The strictly military business being done, and such of the garrison as did not escape put, as by right, to the sword, the good knight, Sir Wilfrid of Ivanhoe, took no further part in the proceedings of the conquerors of that ill-fated place.

A scene of horrible massacre and frightful reprisals ensued, and the Christian warriors, hot with victory and flushed with slaughter, were, it is to be feared, as savage in their hour of triumph as ever their heathen enemies had been.
Among the most violent and least scrupulous was the ferocious Knight of Saint Jago, Don Beltran de Cuchilla y Trabuco y Espada y Espelon.
Raging through the vanquished city like a demon, he slaughtered indiscriminately all those infidels of both sexes whose wealth did not tempt him to a ransom, or whose beauty did not reserve them for more frightful calamities than death.
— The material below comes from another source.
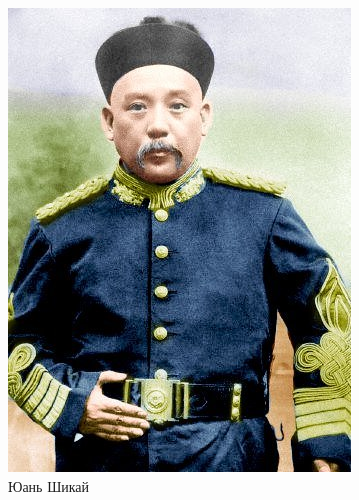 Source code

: \begin{figure}[h!tb] 
	\centering\includegraphics[scale=0.4]{Glava3/N47wYPEMph0.jpg}
	\caption{Юань Шикай}%
\end{figure}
The slaughter over, Don Beltran took up his quarters in the Albaycen, where the Alfaqui had lived who had so narrowly escaped the sword of Ivanhoe; but the wealth, the treasure, the slaves, and the family of the fugitive chieftain, were left in possession of the conqueror of Xixona.

Among the treasures, Don Beltran recognized with a savage joy the coat-armors and ornaments of many brave and unfortunate companions-in-arms who had fallen in the fatal battle of Alarcos.